Residual schizophrenia is a chronic form of schizophrenia in which there is a distinct schizophrenic defect within a year after a psychotic episode.
In the clinical picture of residual schizophrenia, there are symptoms of psychosis. Hallucinations, illusions, delusions, and catatonic disorders can be present in a rudimentary, insignificant form, while they are not accompanied by vivid experiences. Affective flattening and social isolation are typical. Thinking is unclear and illogical, and speech is often poor or overloaded with complex expressions.
The behavior of a patient with residual schizophrenia can be quite eccentric and may not coincide with the norms of society: talking with oneself in the presence of strangers, vagrancy, garbage collection (pathological accumulation), insufficient attention to personal hygiene. Quite often there are strange beliefs, belief in telepathy or superstition, overvalued ideas.
Changes in personality after suffering from psychosis are characterized by “acquired” mental weakness, which manifests itself in the form of increased fatigue, passivity, vulnerability, and a feeling of insecurity.
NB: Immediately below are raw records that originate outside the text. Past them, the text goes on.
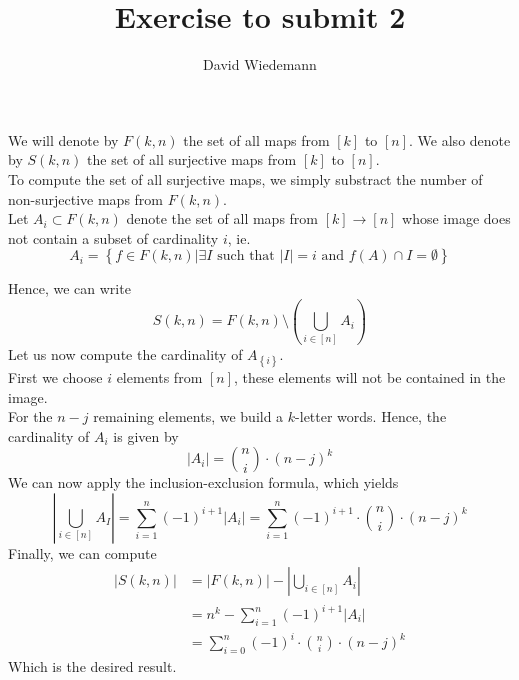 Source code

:\documentclass[11pt, a4paper, twoside]{article}
\begin{document}
\title{Exercise to submit 2}
\author{David Wiedemann}
\maketitle
We will denote by $F( k,n) $ the set of all maps from $[k]$ to $[n]$.
We also denote by $S( k,n) $ the set of all surjective maps from $[k] $ to $[ n] $.\\
To compute the set of all surjective maps, we simply substract the number of non-surjective maps from $F( k,n) $.\\
Let $A_i\subset F( k,n) $ denote the set of all maps from $[k] \to [ n] $ whose image does not contain a subset of cardinality $i$, ie.
\[ 
	A_i = \left\{ f \in F( k,n) \big| \exists I \text{ such that } |I|=i \text{ and }   f( A) \cap I = \emptyset \right\} 
\]

Hence, we can write 
\[ 
	S( k,n)  = F( k,n) \setminus \left( \bigcup_{i\in [ n] } A_{  i  }  \right) 
\]
Let us now compute the cardinality of $ A_{ \left\{ i \right\} }$.\\
First we choose $i$ elements from $ [ n] $, these elements will not be contained in the image.\\
For the $n-j$ remaining elements, we build a $k$-letter words.
Hence, the cardinality of $A_{  i  } $ is given by
\[ 
	|A_{  i  } | = \binom n i \cdot ( n-j) ^{k}
\]
We can now apply the inclusion-exclusion formula, which yields
\[ 
	\left|\bigcup_{i \in [ n] } A_{  I  }\right| = \sum_{i=1}^{ n} ( -1)^{i+1} |A_i| = \sum_{i=1}^{ n}( -1)^{i+1}\cdot \binom n i \cdot ( n-j)^{k}	
\]
Finally, we can compute
\begin{align*}
	|S( k,n) |&= |F( k,n) | - |\bigcup_{i\in [ n] } A_{  i  } |\\
		  &= n^{k} - \sum_{i=1}^{ n}( -1) ^{i+1}|A_i|\\
		  &= \sum_{i=0}^{ n}( -1) ^{i} \cdot \binom n i \cdot ( n-j)^{k}
\end{align*}
Which is the desired result.
\end{document}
To diagnose residual schizophrenia, the patient must live at least one year with mild symptoms of the disease (hallucinations, delusions, etc.), or without them at all. This period is classified as remission, and it is he who is the hallmark of this type of schizophrenia.
In addition, during the last year, there must be at least 4 of the following negative symptoms:
There should be no organic brain damage, dementia; signs of hospitalism or chronic depression that might explain the negative symptoms.
In DSM-5, the American Psychiatric Association removed the subtypes of schizophrenia due to their “limited diagnostic stability, low reliability, and poor validity.” Hence, the residual form of the disorder is not considered as an independent diagnosis, and its treatment is reduced, mainly, to the social adaptation of patients and the negative consequences of mental disorders suffered by them.
It is currently not known exactly what causes schizophrenia. Scientists believe that dopamine, glutamate, or traumatic events at an early age may play a role in the development of schizophrenia. Others believe that this is the result of biopsychosocial factors. Depending on the specific type, there can be several different “reasons”. For example, if in catatonic schizophrenia, symptoms are mainly caused by problems with GABA, then in paranoid schizophrenia, this may be the result of dopamine hyperactivity.